Material provided:
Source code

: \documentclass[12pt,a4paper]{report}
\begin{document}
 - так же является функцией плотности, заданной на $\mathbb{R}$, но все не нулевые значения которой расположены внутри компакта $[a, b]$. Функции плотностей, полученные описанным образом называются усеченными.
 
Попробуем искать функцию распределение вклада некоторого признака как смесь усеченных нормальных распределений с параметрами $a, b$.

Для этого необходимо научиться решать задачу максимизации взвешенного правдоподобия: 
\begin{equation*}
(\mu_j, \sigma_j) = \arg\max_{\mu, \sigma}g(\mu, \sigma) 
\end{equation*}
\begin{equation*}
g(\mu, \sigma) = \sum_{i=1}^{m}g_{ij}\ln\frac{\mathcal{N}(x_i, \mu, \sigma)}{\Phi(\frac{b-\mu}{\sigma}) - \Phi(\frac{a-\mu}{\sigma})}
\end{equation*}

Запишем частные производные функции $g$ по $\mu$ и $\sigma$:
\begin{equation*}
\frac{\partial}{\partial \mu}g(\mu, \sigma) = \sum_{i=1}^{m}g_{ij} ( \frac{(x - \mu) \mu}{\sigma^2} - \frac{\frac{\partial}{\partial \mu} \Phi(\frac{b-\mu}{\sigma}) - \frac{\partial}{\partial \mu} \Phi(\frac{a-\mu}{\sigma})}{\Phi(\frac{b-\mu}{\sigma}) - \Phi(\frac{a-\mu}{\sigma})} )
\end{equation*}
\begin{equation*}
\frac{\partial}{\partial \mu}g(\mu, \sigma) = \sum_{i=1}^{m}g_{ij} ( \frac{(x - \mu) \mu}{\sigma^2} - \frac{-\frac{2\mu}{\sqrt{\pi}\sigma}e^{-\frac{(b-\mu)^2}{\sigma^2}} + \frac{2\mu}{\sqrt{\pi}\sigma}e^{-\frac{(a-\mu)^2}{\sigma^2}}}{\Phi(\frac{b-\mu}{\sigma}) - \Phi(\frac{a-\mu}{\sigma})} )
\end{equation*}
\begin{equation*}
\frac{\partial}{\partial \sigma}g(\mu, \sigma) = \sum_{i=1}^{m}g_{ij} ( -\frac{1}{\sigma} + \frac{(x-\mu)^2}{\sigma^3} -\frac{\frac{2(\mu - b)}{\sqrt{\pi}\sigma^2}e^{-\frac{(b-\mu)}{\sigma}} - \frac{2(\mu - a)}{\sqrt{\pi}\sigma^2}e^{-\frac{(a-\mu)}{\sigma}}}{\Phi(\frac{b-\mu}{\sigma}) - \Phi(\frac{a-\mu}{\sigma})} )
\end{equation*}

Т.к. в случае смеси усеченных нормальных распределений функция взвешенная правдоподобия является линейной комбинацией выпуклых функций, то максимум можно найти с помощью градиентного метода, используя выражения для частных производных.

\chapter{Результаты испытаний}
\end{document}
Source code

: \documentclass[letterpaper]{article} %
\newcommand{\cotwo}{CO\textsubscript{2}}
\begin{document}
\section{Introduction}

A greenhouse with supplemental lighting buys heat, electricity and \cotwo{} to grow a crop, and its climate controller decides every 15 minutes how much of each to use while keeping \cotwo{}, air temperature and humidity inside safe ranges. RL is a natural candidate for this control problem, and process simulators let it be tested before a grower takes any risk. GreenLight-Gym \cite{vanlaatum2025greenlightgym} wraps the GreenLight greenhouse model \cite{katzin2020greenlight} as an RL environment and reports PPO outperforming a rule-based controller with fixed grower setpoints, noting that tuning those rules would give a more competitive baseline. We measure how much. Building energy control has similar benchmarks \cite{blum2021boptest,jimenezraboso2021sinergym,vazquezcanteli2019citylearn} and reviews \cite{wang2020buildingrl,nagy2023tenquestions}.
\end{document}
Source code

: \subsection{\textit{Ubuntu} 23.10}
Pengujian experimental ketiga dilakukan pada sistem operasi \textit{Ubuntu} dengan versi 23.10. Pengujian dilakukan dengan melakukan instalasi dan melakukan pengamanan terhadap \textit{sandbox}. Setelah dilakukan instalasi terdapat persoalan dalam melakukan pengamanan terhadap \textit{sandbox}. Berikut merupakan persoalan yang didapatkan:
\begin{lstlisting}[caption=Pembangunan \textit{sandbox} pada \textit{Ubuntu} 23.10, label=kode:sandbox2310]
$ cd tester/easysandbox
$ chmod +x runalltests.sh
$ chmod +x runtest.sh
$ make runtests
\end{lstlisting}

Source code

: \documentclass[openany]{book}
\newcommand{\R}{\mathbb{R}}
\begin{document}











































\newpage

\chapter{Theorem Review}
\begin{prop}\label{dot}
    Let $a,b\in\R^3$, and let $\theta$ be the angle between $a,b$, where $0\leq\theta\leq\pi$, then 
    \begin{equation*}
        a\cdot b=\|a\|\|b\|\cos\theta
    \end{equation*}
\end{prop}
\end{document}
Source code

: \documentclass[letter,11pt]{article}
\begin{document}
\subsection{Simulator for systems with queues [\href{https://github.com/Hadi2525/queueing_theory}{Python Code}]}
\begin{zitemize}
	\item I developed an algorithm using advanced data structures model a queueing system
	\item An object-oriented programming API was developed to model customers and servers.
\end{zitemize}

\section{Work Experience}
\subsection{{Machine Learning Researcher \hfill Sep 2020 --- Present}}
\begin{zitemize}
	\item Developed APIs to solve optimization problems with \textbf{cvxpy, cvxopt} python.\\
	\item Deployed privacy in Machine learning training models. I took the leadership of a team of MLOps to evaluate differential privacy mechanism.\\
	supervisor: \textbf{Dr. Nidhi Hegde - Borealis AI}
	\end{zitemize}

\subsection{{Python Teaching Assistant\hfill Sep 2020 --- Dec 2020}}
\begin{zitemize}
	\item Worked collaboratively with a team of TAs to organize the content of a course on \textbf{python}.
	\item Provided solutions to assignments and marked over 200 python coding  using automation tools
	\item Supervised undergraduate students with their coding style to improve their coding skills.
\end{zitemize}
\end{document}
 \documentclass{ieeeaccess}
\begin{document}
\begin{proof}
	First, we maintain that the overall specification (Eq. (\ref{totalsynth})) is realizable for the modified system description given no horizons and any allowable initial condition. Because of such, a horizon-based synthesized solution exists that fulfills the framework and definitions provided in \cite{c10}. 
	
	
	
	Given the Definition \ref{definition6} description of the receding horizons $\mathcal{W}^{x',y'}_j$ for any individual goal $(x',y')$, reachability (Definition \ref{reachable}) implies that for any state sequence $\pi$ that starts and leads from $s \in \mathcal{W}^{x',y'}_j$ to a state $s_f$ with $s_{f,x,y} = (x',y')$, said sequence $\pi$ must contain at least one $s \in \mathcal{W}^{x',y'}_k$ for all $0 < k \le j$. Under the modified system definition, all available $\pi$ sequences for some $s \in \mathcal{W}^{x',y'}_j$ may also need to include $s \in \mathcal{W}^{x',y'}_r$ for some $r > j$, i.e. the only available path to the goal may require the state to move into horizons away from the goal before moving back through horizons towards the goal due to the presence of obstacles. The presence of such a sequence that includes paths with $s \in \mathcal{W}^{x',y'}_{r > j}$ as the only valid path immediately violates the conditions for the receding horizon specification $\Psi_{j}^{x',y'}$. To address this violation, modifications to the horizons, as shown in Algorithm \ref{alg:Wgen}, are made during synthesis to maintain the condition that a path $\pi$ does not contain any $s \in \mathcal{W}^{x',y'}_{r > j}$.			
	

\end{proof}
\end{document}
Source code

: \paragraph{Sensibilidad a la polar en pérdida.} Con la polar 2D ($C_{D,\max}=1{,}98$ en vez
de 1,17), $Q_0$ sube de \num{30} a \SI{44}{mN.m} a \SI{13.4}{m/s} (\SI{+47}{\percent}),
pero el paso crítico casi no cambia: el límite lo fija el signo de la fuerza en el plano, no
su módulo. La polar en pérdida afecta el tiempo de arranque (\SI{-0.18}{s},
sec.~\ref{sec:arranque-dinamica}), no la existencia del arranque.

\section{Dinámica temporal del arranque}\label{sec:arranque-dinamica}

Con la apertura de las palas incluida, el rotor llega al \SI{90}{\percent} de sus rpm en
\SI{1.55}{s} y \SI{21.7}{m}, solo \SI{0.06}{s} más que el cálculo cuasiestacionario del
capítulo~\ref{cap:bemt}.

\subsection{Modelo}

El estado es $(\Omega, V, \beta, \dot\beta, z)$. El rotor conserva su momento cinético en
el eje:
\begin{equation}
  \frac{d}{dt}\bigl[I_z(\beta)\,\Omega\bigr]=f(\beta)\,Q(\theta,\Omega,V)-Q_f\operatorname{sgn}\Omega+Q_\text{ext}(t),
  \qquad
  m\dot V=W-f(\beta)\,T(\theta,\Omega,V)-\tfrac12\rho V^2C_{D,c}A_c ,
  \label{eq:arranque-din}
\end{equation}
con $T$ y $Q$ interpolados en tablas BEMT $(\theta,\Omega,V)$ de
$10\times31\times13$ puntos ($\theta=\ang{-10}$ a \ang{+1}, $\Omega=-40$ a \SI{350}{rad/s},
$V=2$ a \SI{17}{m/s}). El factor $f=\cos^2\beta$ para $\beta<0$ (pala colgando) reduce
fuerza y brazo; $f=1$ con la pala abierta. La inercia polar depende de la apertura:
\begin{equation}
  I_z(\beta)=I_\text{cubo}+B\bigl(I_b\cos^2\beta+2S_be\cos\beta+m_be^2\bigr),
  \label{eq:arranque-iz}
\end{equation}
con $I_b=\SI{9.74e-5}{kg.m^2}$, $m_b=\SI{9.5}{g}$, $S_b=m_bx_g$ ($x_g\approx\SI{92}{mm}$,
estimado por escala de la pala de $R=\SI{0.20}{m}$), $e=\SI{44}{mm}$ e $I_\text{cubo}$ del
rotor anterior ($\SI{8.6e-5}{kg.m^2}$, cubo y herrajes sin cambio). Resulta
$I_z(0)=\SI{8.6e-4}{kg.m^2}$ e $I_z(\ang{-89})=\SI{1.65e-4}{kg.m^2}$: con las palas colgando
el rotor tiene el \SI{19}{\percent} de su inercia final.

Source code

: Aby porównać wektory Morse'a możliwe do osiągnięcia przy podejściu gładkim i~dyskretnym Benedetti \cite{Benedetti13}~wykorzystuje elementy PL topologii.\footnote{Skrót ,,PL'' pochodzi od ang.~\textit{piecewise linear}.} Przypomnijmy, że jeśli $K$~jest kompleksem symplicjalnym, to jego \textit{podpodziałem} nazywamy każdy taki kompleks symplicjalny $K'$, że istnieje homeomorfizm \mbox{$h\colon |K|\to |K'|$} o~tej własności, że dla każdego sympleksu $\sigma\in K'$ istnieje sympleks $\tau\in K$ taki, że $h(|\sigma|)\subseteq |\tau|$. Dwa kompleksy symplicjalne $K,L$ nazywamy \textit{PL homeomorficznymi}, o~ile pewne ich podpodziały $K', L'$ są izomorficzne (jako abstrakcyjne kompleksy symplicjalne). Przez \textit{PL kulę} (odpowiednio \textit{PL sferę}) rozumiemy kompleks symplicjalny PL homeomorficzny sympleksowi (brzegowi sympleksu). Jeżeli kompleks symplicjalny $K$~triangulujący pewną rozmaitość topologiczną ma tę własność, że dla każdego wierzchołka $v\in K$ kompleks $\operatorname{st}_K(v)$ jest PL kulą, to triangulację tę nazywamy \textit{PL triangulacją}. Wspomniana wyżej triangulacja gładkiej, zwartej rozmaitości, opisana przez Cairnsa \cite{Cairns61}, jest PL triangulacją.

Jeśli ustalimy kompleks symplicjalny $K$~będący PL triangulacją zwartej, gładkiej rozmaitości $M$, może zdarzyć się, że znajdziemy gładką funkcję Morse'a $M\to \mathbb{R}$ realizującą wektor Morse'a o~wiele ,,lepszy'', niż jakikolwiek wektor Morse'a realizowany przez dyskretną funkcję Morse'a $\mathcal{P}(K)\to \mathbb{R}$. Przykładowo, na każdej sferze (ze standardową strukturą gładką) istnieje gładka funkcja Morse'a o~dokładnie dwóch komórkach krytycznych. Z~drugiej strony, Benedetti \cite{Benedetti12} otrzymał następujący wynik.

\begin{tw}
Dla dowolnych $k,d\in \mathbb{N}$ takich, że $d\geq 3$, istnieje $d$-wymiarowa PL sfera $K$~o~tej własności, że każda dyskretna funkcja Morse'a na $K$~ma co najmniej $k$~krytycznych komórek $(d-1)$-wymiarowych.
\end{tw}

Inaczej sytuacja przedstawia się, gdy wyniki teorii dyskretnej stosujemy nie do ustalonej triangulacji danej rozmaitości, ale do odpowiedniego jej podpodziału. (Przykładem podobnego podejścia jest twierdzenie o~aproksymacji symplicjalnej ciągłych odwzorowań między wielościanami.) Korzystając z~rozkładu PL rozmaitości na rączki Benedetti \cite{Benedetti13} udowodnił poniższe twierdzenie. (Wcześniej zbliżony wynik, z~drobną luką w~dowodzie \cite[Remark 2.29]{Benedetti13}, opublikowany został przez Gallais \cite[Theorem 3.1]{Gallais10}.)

What the task requires:
If a line in the records holds the string "subsection", copy it.

Reply to the exercise:
: \subsection{\textit{Ubuntu} 23.10}
\subsection{Simulator for systems with queues [\href{https://github.com/Hadi2525/queueing_theory}{Python Code}]}
\subsection{{Machine Learning Researcher \hfill Sep 2020 --- Present}}
\subsection{{Python Teaching Assistant\hfill Sep 2020 --- Dec 2020}}
\subsection{Modelo}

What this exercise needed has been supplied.